■ The task
Only the pictures should be dropped; copy the rest of the entries exactly.
Supplied data START
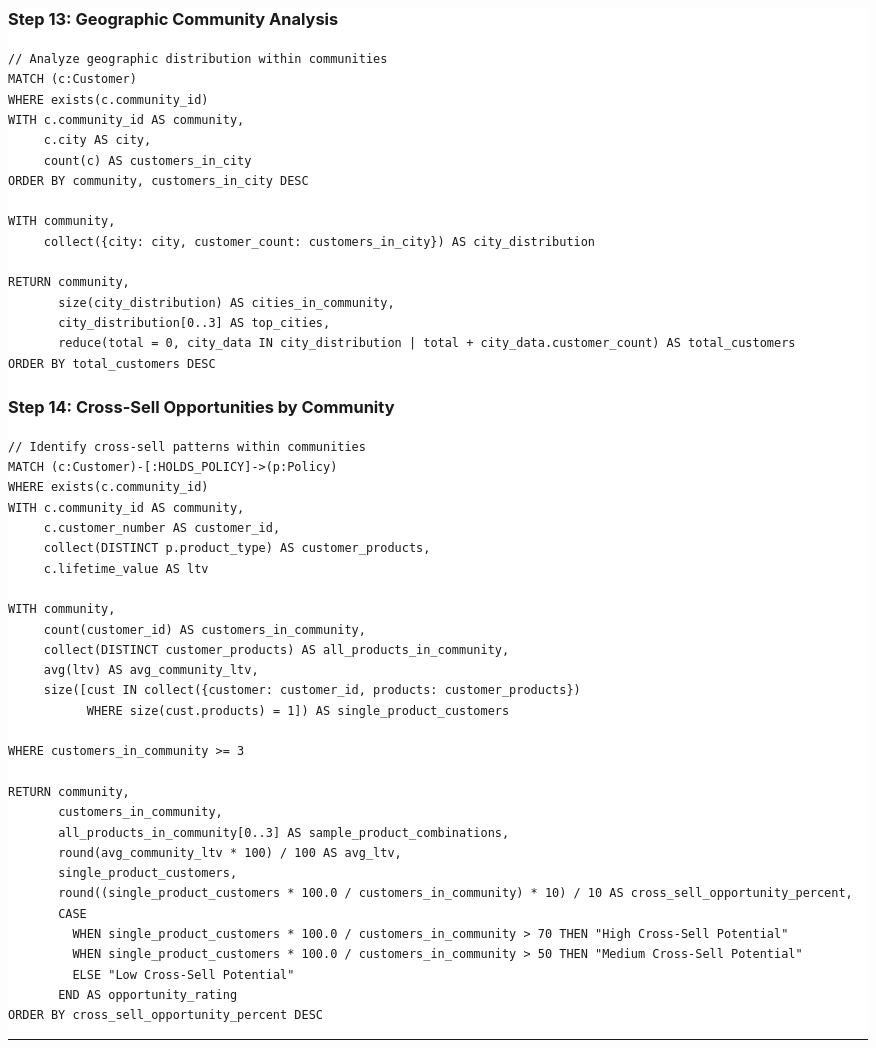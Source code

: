 ### Step 13: Geographic Community Analysis
```cypher
// Analyze geographic distribution within communities
MATCH (c:Customer)
WHERE exists(c.community_id)
WITH c.community_id AS community,
     c.city AS city,
     count(c) AS customers_in_city
ORDER BY community, customers_in_city DESC

WITH community,
     collect({city: city, customer_count: customers_in_city}) AS city_distribution

RETURN community,
       size(city_distribution) AS cities_in_community,
       city_distribution[0..3] AS top_cities,
       reduce(total = 0, city_data IN city_distribution | total + city_data.customer_count) AS total_customers
ORDER BY total_customers DESC
```

### Step 14: Cross-Sell Opportunities by Community
```cypher
// Identify cross-sell patterns within communities
MATCH (c:Customer)-[:HOLDS_POLICY]->(p:Policy)
WHERE exists(c.community_id)
WITH c.community_id AS community,
     c.customer_number AS customer_id,
     collect(DISTINCT p.product_type) AS customer_products,
     c.lifetime_value AS ltv

WITH community,
     count(customer_id) AS customers_in_community,
     collect(DISTINCT customer_products) AS all_products_in_community,
     avg(ltv) AS avg_community_ltv,
     size([cust IN collect({customer: customer_id, products: customer_products}) 
           WHERE size(cust.products) = 1]) AS single_product_customers

WHERE customers_in_community >= 3

RETURN community,
       customers_in_community,
       all_products_in_community[0..3] AS sample_product_combinations,
       round(avg_community_ltv * 100) / 100 AS avg_ltv,
       single_product_customers,
       round((single_product_customers * 100.0 / customers_in_community) * 10) / 10 AS cross_sell_opportunity_percent,
       CASE 
         WHEN single_product_customers * 100.0 / customers_in_community > 70 THEN "High Cross-Sell Potential"
         WHEN single_product_customers * 100.0 / customers_in_community > 50 THEN "Medium Cross-Sell Potential"
         ELSE "Low Cross-Sell Potential"
       END AS opportunity_rating
ORDER BY cross_sell_opportunity_percent DESC
```

---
Supplied data END
■ Solution for this problem
Source code

: ### Step 13: Geographic Community Analysis
```cypher
// Analyze geographic distribution within communities
MATCH (c:Customer)
WHERE exists(c.community_id)
WITH c.community_id AS community,
     c.city AS city,
     count(c) AS customers_in_city
ORDER BY community, customers_in_city DESC

WITH community,
     collect({city: city, customer_count: customers_in_city}) AS city_distribution

RETURN community,
       size(city_distribution) AS cities_in_community,
       city_distribution[0..3] AS top_cities,
       reduce(total = 0, city_data IN city_distribution | total + city_data.customer_count) AS total_customers
ORDER BY total_customers DESC
```

### Step 14: Cross-Sell Opportunities by Community
```cypher
// Identify cross-sell patterns within communities
MATCH (c:Customer)-[:HOLDS_POLICY]->(p:Policy)
WHERE exists(c.community_id)
WITH c.community_id AS community,
     c.customer_number AS customer_id,
     collect(DISTINCT p.product_type) AS customer_products,
     c.lifetime_value AS ltv

WITH community,
     count(customer_id) AS customers_in_community,
     collect(DISTINCT customer_products) AS all_products_in_community,
     avg(ltv) AS avg_community_ltv,
     size([cust IN collect({customer: customer_id, products: customer_products}) 
           WHERE size(cust.products) = 1]) AS single_product_customers

WHERE customers_in_community >= 3

RETURN community,
       customers_in_community,
       all_products_in_community[0..3] AS sample_product_combinations,
       round(avg_community_ltv * 100) / 100 AS avg_ltv,
       single_product_customers,
       round((single_product_customers * 100.0 / customers_in_community) * 10) / 10 AS cross_sell_opportunity_percent,
       CASE 
         WHEN single_product_customers * 100.0 / customers_in_community > 70 THEN "High Cross-Sell Potential"
         WHEN single_product_customers * 100.0 / customers_in_community > 50 THEN "Medium Cross-Sell Potential"
         ELSE "Low Cross-Sell Potential"
       END AS opportunity_rating
ORDER BY cross_sell_opportunity_percent DESC
```

---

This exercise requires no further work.